**Task to complete**
Starting at the top of the records below, write out each line exactly as it stands, stopping after the line with "<tr><td>1837</td><td>PREV_1_GRAM_POS_[NN]</td></tr>"; exclude the pictures.

**Source information**
____________________

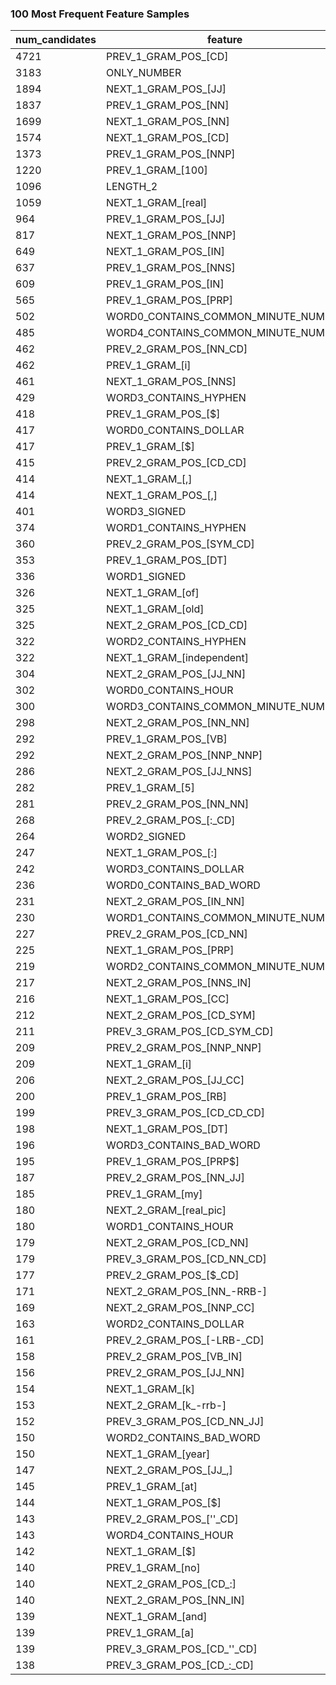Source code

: 

### 100 Most Frequent Feature Samples
<table class="table table-stripped">
<thead><tr>
<th>num_candidates</th>
<th>feature</th>
</tr></thead>
<tbody>
<tr><td>4721</td><td>PREV_1_GRAM_POS_[CD]</td></tr>
<tr><td>3183</td><td>ONLY_NUMBER</td></tr>
<tr><td>1894</td><td>NEXT_1_GRAM_POS_[JJ]</td></tr>
<tr><td>1837</td><td>PREV_1_GRAM_POS_[NN]</td></tr>
<tr><td>1699</td><td>NEXT_1_GRAM_POS_[NN]</td></tr>
<tr><td>1574</td><td>NEXT_1_GRAM_POS_[CD]</td></tr>
<tr><td>1373</td><td>PREV_1_GRAM_POS_[NNP]</td></tr>
<tr><td>1220</td><td>PREV_1_GRAM_[100]</td></tr>
<tr><td>1096</td><td>LENGTH_2</td></tr>
<tr><td>1059</td><td>NEXT_1_GRAM_[real]</td></tr>
<tr><td>964</td><td>PREV_1_GRAM_POS_[JJ]</td></tr>
<tr><td>817</td><td>NEXT_1_GRAM_POS_[NNP]</td></tr>
<tr><td>649</td><td>NEXT_1_GRAM_POS_[IN]</td></tr>
<tr><td>637</td><td>PREV_1_GRAM_POS_[NNS]</td></tr>
<tr><td>609</td><td>PREV_1_GRAM_POS_[IN]</td></tr>
<tr><td>565</td><td>PREV_1_GRAM_POS_[PRP]</td></tr>
<tr><td>502</td><td>WORD0_CONTAINS_COMMON_MINUTE_NUMBER</td></tr>
<tr><td>485</td><td>WORD4_CONTAINS_COMMON_MINUTE_NUMBER</td></tr>
<tr><td>462</td><td>PREV_2_GRAM_POS_[NN_CD]</td></tr>
<tr><td>462</td><td>PREV_1_GRAM_[i]</td></tr>
<tr><td>461</td><td>NEXT_1_GRAM_POS_[NNS]</td></tr>
<tr><td>429</td><td>WORD3_CONTAINS_HYPHEN</td></tr>
<tr><td>418</td><td>PREV_1_GRAM_POS_[$]</td></tr>
<tr><td>417</td><td>WORD0_CONTAINS_DOLLAR</td></tr>
<tr><td>417</td><td>PREV_1_GRAM_[$]</td></tr>
<tr><td>415</td><td>PREV_2_GRAM_POS_[CD_CD]</td></tr>
<tr><td>414</td><td>NEXT_1_GRAM_[,]</td></tr>
<tr><td>414</td><td>NEXT_1_GRAM_POS_[,]</td></tr>
<tr><td>401</td><td>WORD3_SIGNED</td></tr>
<tr><td>374</td><td>WORD1_CONTAINS_HYPHEN</td></tr>
<tr><td>360</td><td>PREV_2_GRAM_POS_[SYM_CD]</td></tr>
<tr><td>353</td><td>PREV_1_GRAM_POS_[DT]</td></tr>
<tr><td>336</td><td>WORD1_SIGNED</td></tr>
<tr><td>326</td><td>NEXT_1_GRAM_[of]</td></tr>
<tr><td>325</td><td>NEXT_1_GRAM_[old]</td></tr>
<tr><td>325</td><td>NEXT_2_GRAM_POS_[CD_CD]</td></tr>
<tr><td>322</td><td>WORD2_CONTAINS_HYPHEN</td></tr>
<tr><td>322</td><td>NEXT_1_GRAM_[independent]</td></tr>
<tr><td>304</td><td>NEXT_2_GRAM_POS_[JJ_NN]</td></tr>
<tr><td>302</td><td>WORD0_CONTAINS_HOUR</td></tr>
<tr><td>300</td><td>WORD3_CONTAINS_COMMON_MINUTE_NUMBER</td></tr>
<tr><td>298</td><td>NEXT_2_GRAM_POS_[NN_NN]</td></tr>
<tr><td>292</td><td>PREV_1_GRAM_POS_[VB]</td></tr>
<tr><td>292</td><td>NEXT_2_GRAM_POS_[NNP_NNP]</td></tr>
<tr><td>286</td><td>NEXT_2_GRAM_POS_[JJ_NNS]</td></tr>
<tr><td>282</td><td>PREV_1_GRAM_[5]</td></tr>
<tr><td>281</td><td>PREV_2_GRAM_POS_[NN_NN]</td></tr>
<tr><td>268</td><td>PREV_2_GRAM_POS_[:_CD]</td></tr>
<tr><td>264</td><td>WORD2_SIGNED</td></tr>
<tr><td>247</td><td>NEXT_1_GRAM_POS_[:]</td></tr>
<tr><td>242</td><td>WORD3_CONTAINS_DOLLAR</td></tr>
<tr><td>236</td><td>WORD0_CONTAINS_BAD_WORD</td></tr>
<tr><td>231</td><td>NEXT_2_GRAM_POS_[IN_NN]</td></tr>
<tr><td>230</td><td>WORD1_CONTAINS_COMMON_MINUTE_NUMBER</td></tr>
<tr><td>227</td><td>PREV_2_GRAM_POS_[CD_NN]</td></tr>
<tr><td>225</td><td>NEXT_1_GRAM_POS_[PRP]</td></tr>
<tr><td>219</td><td>WORD2_CONTAINS_COMMON_MINUTE_NUMBER</td></tr>
<tr><td>217</td><td>NEXT_2_GRAM_POS_[NNS_IN]</td></tr>
<tr><td>216</td><td>NEXT_1_GRAM_POS_[CC]</td></tr>
<tr><td>212</td><td>NEXT_2_GRAM_POS_[CD_SYM]</td></tr>
<tr><td>211</td><td>PREV_3_GRAM_POS_[CD_SYM_CD]</td></tr>
<tr><td>209</td><td>PREV_2_GRAM_POS_[NNP_NNP]</td></tr>
<tr><td>209</td><td>NEXT_1_GRAM_[i]</td></tr>
<tr><td>206</td><td>NEXT_2_GRAM_POS_[JJ_CC]</td></tr>
<tr><td>200</td><td>PREV_1_GRAM_POS_[RB]</td></tr>
<tr><td>199</td><td>PREV_3_GRAM_POS_[CD_CD_CD]</td></tr>
<tr><td>198</td><td>NEXT_1_GRAM_POS_[DT]</td></tr>
<tr><td>196</td><td>WORD3_CONTAINS_BAD_WORD</td></tr>
<tr><td>195</td><td>PREV_1_GRAM_POS_[PRP$]</td></tr>
<tr><td>187</td><td>PREV_2_GRAM_POS_[NN_JJ]</td></tr>
<tr><td>185</td><td>PREV_1_GRAM_[my]</td></tr>
<tr><td>180</td><td>NEXT_2_GRAM_[real_pic]</td></tr>
<tr><td>180</td><td>WORD1_CONTAINS_HOUR</td></tr>
<tr><td>179</td><td>NEXT_2_GRAM_POS_[CD_NN]</td></tr>
<tr><td>179</td><td>PREV_3_GRAM_POS_[CD_NN_CD]</td></tr>
<tr><td>177</td><td>PREV_2_GRAM_POS_[$_CD]</td></tr>
<tr><td>171</td><td>NEXT_2_GRAM_POS_[NN_-RRB-]</td></tr>
<tr><td>169</td><td>NEXT_2_GRAM_POS_[NNP_CC]</td></tr>
<tr><td>163</td><td>WORD2_CONTAINS_DOLLAR</td></tr>
<tr><td>161</td><td>PREV_2_GRAM_POS_[-LRB-_CD]</td></tr>
<tr><td>158</td><td>PREV_2_GRAM_POS_[VB_IN]</td></tr>
<tr><td>156</td><td>PREV_2_GRAM_POS_[JJ_NN]</td></tr>
<tr><td>154</td><td>NEXT_1_GRAM_[k]</td></tr>
<tr><td>153</td><td>NEXT_2_GRAM_[k_-rrb-]</td></tr>
<tr><td>152</td><td>PREV_3_GRAM_POS_[CD_NN_JJ]</td></tr>
<tr><td>150</td><td>WORD2_CONTAINS_BAD_WORD</td></tr>
<tr><td>150</td><td>NEXT_1_GRAM_[year]</td></tr>
<tr><td>147</td><td>NEXT_2_GRAM_POS_[JJ_,]</td></tr>
<tr><td>145</td><td>PREV_1_GRAM_[at]</td></tr>
<tr><td>144</td><td>NEXT_1_GRAM_POS_[$]</td></tr>
<tr><td>143</td><td>PREV_2_GRAM_POS_[&#39;&#39;_CD]</td></tr>
<tr><td>143</td><td>WORD4_CONTAINS_HOUR</td></tr>
<tr><td>142</td><td>NEXT_1_GRAM_[$]</td></tr>
<tr><td>140</td><td>PREV_1_GRAM_[no]</td></tr>
<tr><td>140</td><td>NEXT_2_GRAM_POS_[CD_:]</td></tr>
<tr><td>140</td><td>NEXT_2_GRAM_POS_[NN_IN]</td></tr>
<tr><td>139</td><td>NEXT_1_GRAM_[and]</td></tr>
<tr><td>139</td><td>PREV_1_GRAM_[a]</td></tr>
<tr><td>139</td><td>PREV_3_GRAM_POS_[CD_&#39;&#39;_CD]</td></tr>
<tr><td>138</td><td>PREV_3_GRAM_POS_[CD_:_CD]</td></tr>
</tbody>
</table>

____________________

**Expected answer**
Source code

: 

### 100 Most Frequent Feature Samples
<table class="table table-stripped">
<thead><tr>
<th>num_candidates</th>
<th>feature</th>
</tr></thead>
<tbody>
<tr><td>4721</td><td>PREV_1_GRAM_POS_[CD]</td></tr>
<tr><td>3183</td><td>ONLY_NUMBER</td></tr>
<tr><td>1894</td><td>NEXT_1_GRAM_POS_[JJ]</td></tr>
<tr><td>1837</td><td>PREV_1_GRAM_POS_[NN]</td></tr>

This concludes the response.